Jamie Hodson, from Wigan, was killed after being involved in a collision with his brother, who is also a racer, and other competitors.
Jamie, who won the 2016 Super Twins Manx Grand Prix, suffered a fractured skull alongside a cardiac arrest and died shortly afterwards in hospital.
"The sport was everything to him, it was in his blood," said Rachael Ellen McKay.
Rachael, from Manchester, said she first met Jamie after a work colleague suggested she should look him up on social media.
"I thought he's a bit cute and I added him on Facebook, and we got talking and that was it really," she said.
Jamie is from a family of road racers, his brother Rob competes and so does his father James.
"Anytime you're in the awning with them, countless people come through and say hi and they are really well liked as a family," she said.
It was a new world for Rachael though who had never been to a road race before.
"It always seemed really daunting to me, I can't imagine what it must feel like, it must feel like you're flying," she said.
Jamie had success in his career and Rachael admits that she cried for him when he won the Manx Grand Prix in 2016.
"This is something he dreamed about and he actually achieved it and that's not something many people get to do in their lifetime," she said.
Jamie had been racing for a long time and while Rachael says she always had concerns in the back of her mind, she had full confidence in him when he raced.
"He was just going out to have a good time and if he got good results that was great, but he just wanted to have a good time because that is what he enjoyed doing."
Jamie was in good sprits in the run up to the Ulster Grand Prix and was really looking forward to taking on a new challenge as it would be his first time on the circuit.
Before the race, the couple had gone to Cyprus with Rachael's family to celebrate her birthday.
"We went on a boat cruise and we had a meal and a dance and there were fireworks," she said.
"And that's one of my main memories that I treasure as we had a slow dance on the boat and it was really nice."
When Jamie arrived at the race things had been going pretty well and he told Rachael the practices had been good and he'd been getting decent results.
"The last message I got was him saying 'I'm going off to practise now so I'll speak to you later' and that's the last time I heard from him," she said.
She didn't hear anything from Jamie for a few hours but that wasn't unusual as she knew a lot would be going on.
But it was when she got a call from Jamie's mum Carole that she knew something was wrong.
"You go into shock and it's a denial thing," she said.
"You know you can't do anything to undo it and I think that's the hardest thing.
"It was hard knowing I wouldn't get to see or speak to him again."
Jamie swerved while trying to avoid the bike of his brother Rob, who had fallen just up the track.
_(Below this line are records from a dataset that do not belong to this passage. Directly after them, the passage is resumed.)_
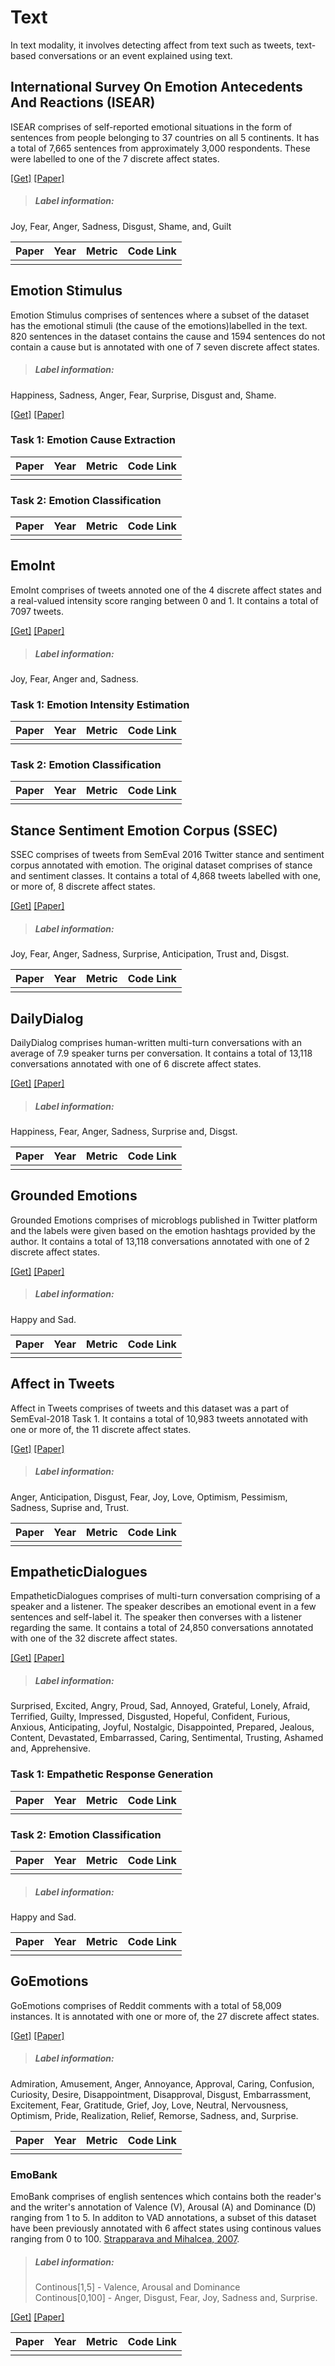 # Text

In text modality, it involves detecting affect from text such as tweets, text-based conversations or an event explained using text.

## International Survey On Emotion Antecedents And Reactions (ISEAR)
ISEAR comprises of self-reported emotional situations in the form of sentences from people belonging to 37 countries on all 5 continents. It has a total of 7,665 sentences from approximately 3,000 respondents. These were labelled to one of the 7 discrete affect states.

[\[Get\]](https://www.unige.ch/cisa/index.php/download_file/view/395/296/) [\[Paper\]](https://student.cc.uoc.gr/uploadFiles/179-%CE%9A%CE%A8%CE%92364/1994_Scherer_universal-biopsycho%20vs%20relative-cultural.pdf)

> ##### Label information:
Joy, Fear, Anger, Sadness, Disgust, Shame, and, Guilt

| Paper | Year| Metric | Code Link |
| -----------| ----|--------| ----------|
| | | | |

## Emotion Stimulus
Emotion Stimulus comprises of sentences where a subset of the dataset has the emotional stimuli (the cause of the emotions)labelled in the text. 820 sentences in the dataset contains the cause and 1594 sentences do not contain a cause but is annotated with one of 7 seven discrete affect states. 

> ##### Label information:
Happiness, Sadness, Anger, Fear, Surprise, Disgust and, Shame.

[\[Get\]](https://www.site.uottawa.ca/~diana/resources/emotion_stimulus_data/) [\[Paper\]](https://www.site.uottawa.ca/~diana/publications/90420152.pdf)

### Task 1: Emotion Cause Extraction 

| Paper | Year| Metric | Code Link |
| -----------| ----|--------| ----------|
| | | | |


### Task 2: Emotion Classification

| Paper | Year| Metric | Code Link |
| -----------| ----|--------| ----------|
| | | | |

## EmoInt
EmoInt comprises of tweets annoted one of the 4 discrete affect states and a real-valued intensity score ranging between 0 and 1. It contains a total of 7097 tweets. 

[\[Get\]](https://saifmohammad.com/WebPages/EmotionIntensity-SharedTask.html) [\[Paper\]](https://saifmohammad.com/WebDocs/TweetEmotionIntensities-starsem2017.pdf)

> ##### Label information:
Joy, Fear, Anger and, Sadness.

### Task 1: Emotion Intensity Estimation

| Paper | Year| Metric | Code Link |
| -----------| ----|--------| ----------|
| | | | |


### Task 2: Emotion Classification

| Paper | Year| Metric | Code Link |
| -----------| ----|--------| ----------|
| | | | |


## Stance Sentiment Emotion Corpus (SSEC)

SSEC comprises of tweets from SemEval 2016 Twitter stance and sentiment corpus annotated with emotion. The original dataset comprises of stance and sentiment classes. It contains a total of 4,868 tweets labelled with one, or more of, 8 discrete affect states.

[\[Get\]](http://www.romanklinger.de/ssec/) [\[Paper\]](http://www.romanklinger.de/publications/Schuff-etal-2017.pdf)

> ##### Label information:
Joy, Fear, Anger, Sadness, Surprise, Anticipation, Trust and, Disgst.

| Paper | Year| Metric | Code Link |
| -----------| ----|--------| ----------|
| | | | |

## DailyDialog

DailyDialog comprises human-written multi-turn conversations with an average of 7.9 speaker turns per conversation. It contains a total of 13,118 conversations annotated with one of 6 discrete affect states.

[\[Get\]](http://yanran.li/dailydialog.html) [\[Paper\]](https://www.aclweb.org/anthology/I17-1099.pdf)

> ##### Label information:
Happiness, Fear, Anger, Sadness, Surprise and, Disgst.

| Paper | Year| Metric | Code Link |
| -----------| ----|--------| ----------|
| | | | |

## Grounded Emotions

Grounded Emotions comprises of microblogs published in Twitter platform and the labels were given based on the emotion hashtags provided by the author. It contains a total of 13,118 conversations annotated with one of 2 discrete affect states.

[\[Get\]](https://web.eecs.umich.edu/~mihalcea/downloads.html#GroundedEmotions) [\[Paper\]](https://web.eecs.umich.edu/~mihalcea/papers/liu.acii17.pdf)

> ##### Label information:
Happy and Sad.

| Paper | Year| Metric | Code Link |
| -----------| ----|--------| ----------|
| | | | |


## Affect in Tweets 

Affect in Tweets comprises of tweets and this dataset was a part of SemEval-2018 Task 1. It contains a total of 10,983 tweets annotated with one or more of, the 11 discrete affect states.

[\[Get\]](https://competitions.codalab.org/competitions/17751) [\[Paper\]](https://www.aclweb.org/anthology/S18-1001.pdf)

> ##### Label information:
Anger, Anticipation, Disgust, Fear, Joy, Love, Optimism, Pessimism, Sadness, Suprise and, Trust.

| Paper | Year| Metric | Code Link |
| -----------| ----|--------| ----------|
| | | | |

## EmpatheticDialogues 

EmpatheticDialogues comprises of multi-turn conversation comprising of a speaker and a listener. The speaker describes an emotional event in a few sentences and self-label it. The speaker then converses with a listener regarding the same. It contains a total of 24,850 conversations annotated with one of the 32 discrete affect states.

[\[Get\]](https://github.com/facebookresearch/EmpatheticDialogues) [\[Paper\]](https://arxiv.org/pdf/1811.00207.pdf)

> ##### Label information:
Surprised, Excited, Angry, Proud, Sad, Annoyed, Grateful, Lonely, Afraid, Terrified, Guilty, Impressed, Disgusted, Hopeful, Confident, Furious, Anxious, Anticipating, Joyful, Nostalgic, Disappointed, Prepared, Jealous, Content, Devastated, Embarrassed, Caring, Sentimental, Trusting, Ashamed and, Apprehensive. 

### Task 1: Empathetic Response Generation

| Paper | Year| Metric | Code Link |
| -----------| ----|--------| ----------|
| | | | |


### Task 2: Emotion Classification

| Paper | Year| Metric | Code Link |
| -----------| ----|--------| ----------|
| | | | |


> ##### Label information:
Happy and Sad.

| Paper | Year| Metric | Code Link |
| -----------| ----|--------| ----------|
| | | | |


## GoEmotions

GoEmotions comprises of Reddit comments with a total of 58,009 instances. It is annotated with one or more of, the 27 discrete affect states.

[\[Get\]](https://github.com/google-research/google-research/tree/master/goemotions) [\[Paper\]](https://www.aclweb.org/anthology/2020.acl-main.372.pdf)

> ##### Label information:
Admiration, Amusement, Anger, Annoyance, Approval, Caring, Confusion, Curiosity, Desire, Disappointment, Disapproval, Disgust, Embarrassment, Excitement, Fear, Gratitude, Grief, Joy, Love, Neutral, Nervousness, Optimism, Pride, Realization, Relief, Remorse, Sadness, and, Surprise.

| Paper | Year| Metric | Code Link |
| -----------| ----|--------| ----------|
| | | | |

### EmoBank

EmoBank comprises of english sentences which contains both the reader's and the writer's annotation of Valence (V), Arousal (A) and Dominance (D) ranging from 1 to 5. In additon to VAD annotations, a subset of this dataset have been previously annotated with 6 affect states using continous values ranging from 0 to 100. [Strapparava and Mihalcea, 2007](https://www.aclweb.org/anthology/S07-1013/).

> ##### Label information:
> Continous[1,5] - Valence, Arousal and Dominance <br />
> Continous[0,100] - Anger, Disgust, Fear, Joy, Sadness and, Surprise. 

[\[Get\]](https://github.com/JULIELab/EmoBank) [\[Paper\]](https://www.aclweb.org/anthology/E17-2092.pdf)

| Paper | Year| Metric | Code Link |
| -----------| ----|--------| ----------|
| | | | |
It was the brother's first race in the Ulster Grand Prix.
Four riders behind tried to avoid Rob's bike, but Jamie was thrown into a telegraph pole.
"I found out shortly afterwards that Rob was also involved and we're just lucky that Rob didn't get as injured as Jamie did."
2017 was a bad year for the Ulster Grand Prix - Gavin Lupton died of his injuries 12 days after the event and Steven Lynd was left with life-changing injuries.
The following year, French rider Fabric Miguet was also killed at the section of the course where Jamie came off his bike.
"There's nothing to say more safety measures would have prevented what happened to Jamie but you do always wonder if the organisers take stock of any accidents that do happen and see if they can alter anything on the course," she said.
Rachael was not able to be at Jamie's inquest and said she still has some questions about his death.
She has not been contacted by race officials or by the coroner but he hopes that will happen.
However, she said the wider racing community had reached out to her and that had been a real support.
The organisers of the Ulster Grand Prix said "every effort is made by organisers to make the event as safe as possible and risk assessments are carried out each year and improvements are put in place to enhance track safety."